Bug 754824 – Handle seek errors

After an evaluation, GNOME has moved from Bugzilla to GitLab. Learn more about GitLab.
No new issues can be reported in GNOME Bugzilla anymore.
To report an issue in a GNOME project, go to GNOME GitLab.
Do not go to GNOME Gitlab for: Bluefish, Doxygen, GnuCash, GStreamer, java-gnome, LDTP, NetworkManager, Tomboy.

Bug 754824 - Handle seek errors


Summary:	Handle seek errors


Status:	RESOLVED OBSOLETE

Product:	gvfs
Classification:	Core
Component:	http backend
Version:	unspecified
Hardware:	Other Linux

Importance:	Normal normal
Target Milestone:	---
Assigned To:	gvfs-maint
QA Contact:	gvfs-maint

URL:
Whiteboard:

Depends on:
Blocks:

Reported:	2015-09-10 11:03 UTC by Ondrej Holy
Modified:	2018-09-21 17:52 UTC

See Also:
GNOME target:	---
GNOME version:	---

Attachments
http: Return error if seek was not successful (1.72 KB, patch) 2015-09-10 11:05 UTC, Ondrej Holy	none	Details \| Review
http: Return error if seek was not successful (1.84 KB, patch) 2015-09-11 08:56 UTC, Ondrej Holy	none	Details \| Review
http: Return error if seek was not successful (1.84 KB, patch) 2015-09-16 11:50 UTC, Ondrej Holy	committed	Details \| Review
http: Remove outdated sync methods (4.33 KB, patch) 2015-09-18 07:32 UTC, Ondrej Holy	committed	Details \| Review
http: Skip data if range requests are not supported (7.87 KB, patch) 2015-09-18 07:33 UTC, Ondrej Holy	reviewed	Details \| Review

Description Ondrej Holy 2015-09-10 11:03:27 UTC

Some webdav servers doesn't implement range requests, which are
necessary for a seek support. GVfsHttpInputStream doesn't handle this
case. Consequently g_seekable_tell returns a requested offset, however
g_input_stream_read returns bytes from beginning of a file...

For more info see downstream bugreport:
https://bugzilla.redhat.com/show_bug.cgi?id=1259746

Comment 1 Ondrej Holy 2015-09-10 11:05:16 UTC

Created attachment 311053 [details] [review]
http: Return error if seek was not successful

Return error if Accept-Ranges header field is not received as a reply for Range header field. This changes are needed to avoid data corruption when reading...

Comment 2 Ondrej Holy 2015-09-10 11:08:09 UTC

It would be best to return false from g_seekable_can_seek, but I am afraid this isn't possible without another blocking request...

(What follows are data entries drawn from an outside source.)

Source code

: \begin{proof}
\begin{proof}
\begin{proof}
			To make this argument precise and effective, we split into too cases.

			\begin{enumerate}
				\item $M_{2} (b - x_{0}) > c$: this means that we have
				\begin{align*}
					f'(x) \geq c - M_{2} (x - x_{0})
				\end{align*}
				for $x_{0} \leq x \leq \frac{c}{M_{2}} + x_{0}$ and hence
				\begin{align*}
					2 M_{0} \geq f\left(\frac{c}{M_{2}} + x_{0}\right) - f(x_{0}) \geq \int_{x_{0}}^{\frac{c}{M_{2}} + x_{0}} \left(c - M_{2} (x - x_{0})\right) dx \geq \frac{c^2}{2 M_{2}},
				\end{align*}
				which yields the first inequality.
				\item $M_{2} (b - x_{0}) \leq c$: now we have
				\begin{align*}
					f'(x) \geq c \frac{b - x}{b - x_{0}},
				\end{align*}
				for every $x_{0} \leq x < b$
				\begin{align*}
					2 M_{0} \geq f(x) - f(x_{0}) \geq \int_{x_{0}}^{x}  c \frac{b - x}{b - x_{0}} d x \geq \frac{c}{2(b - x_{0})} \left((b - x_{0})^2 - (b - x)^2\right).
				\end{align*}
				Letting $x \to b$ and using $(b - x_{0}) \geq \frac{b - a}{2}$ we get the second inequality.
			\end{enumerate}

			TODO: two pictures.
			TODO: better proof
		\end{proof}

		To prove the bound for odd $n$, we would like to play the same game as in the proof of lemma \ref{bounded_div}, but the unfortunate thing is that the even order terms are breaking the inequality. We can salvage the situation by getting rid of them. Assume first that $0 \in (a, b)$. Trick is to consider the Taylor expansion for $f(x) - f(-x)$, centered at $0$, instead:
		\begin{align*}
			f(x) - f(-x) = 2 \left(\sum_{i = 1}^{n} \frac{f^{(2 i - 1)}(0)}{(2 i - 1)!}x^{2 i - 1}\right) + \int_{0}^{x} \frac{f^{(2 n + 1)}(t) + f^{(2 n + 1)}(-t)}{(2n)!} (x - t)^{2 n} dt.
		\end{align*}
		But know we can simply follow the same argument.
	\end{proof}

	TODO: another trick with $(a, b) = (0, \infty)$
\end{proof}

Comment 3 Ondrej Holy 2015-09-10 11:10:50 UTC

Dan, can you look at please?

Comment 4 Dan Winship 2015-09-10 17:54:15 UTC

Comment on attachment 311053 [details] [review]
http: Return error if seek was not successful

>+        g_task_return_new_error (task,
>+                                 SOUP_HTTP_ERROR,
>+                                 priv->msg->status_code,
>+                                 "Error seeking in stream");

priv->msg->status_code is going to be 200 in the example you gave, so that's not really a very good status. Something in G_IO_ERROR might be better.


Does this actually make LibreOffice *work*, or does it just change the error from "file is corrupt" to "could not open file"?

The alternative would be to just notice that you got a 200 rather than a 206, and then just skip bytes until you get to the part that the caller had requested. Though that would be pretty slow with a large file and lots of seeking back and forth. You'd probably want to cache the file to disk on the first failed seek(), and then you could make conditional requests on future reads after that to make sure it hasn't changed remotely, and return chunks from the locally-cached file if it hasn't. (In your copious free time... :)

Comment 5 Ondrej Holy 2015-09-11 08:12:00 UTC

(In reply to Dan Winship from comment #4)
> Comment on attachment 311053 [details] [review] [review]
> http: Return error if seek was not successful
> 
> >+        g_task_return_new_error (task,
> >+                                 SOUP_HTTP_ERROR,
> >+                                 priv->msg->status_code,
> >+                                 "Error seeking in stream");
> 
> priv->msg->status_code is going to be 200 in the example you gave, so that's
> not really a very good status. Something in G_IO_ERROR might be better.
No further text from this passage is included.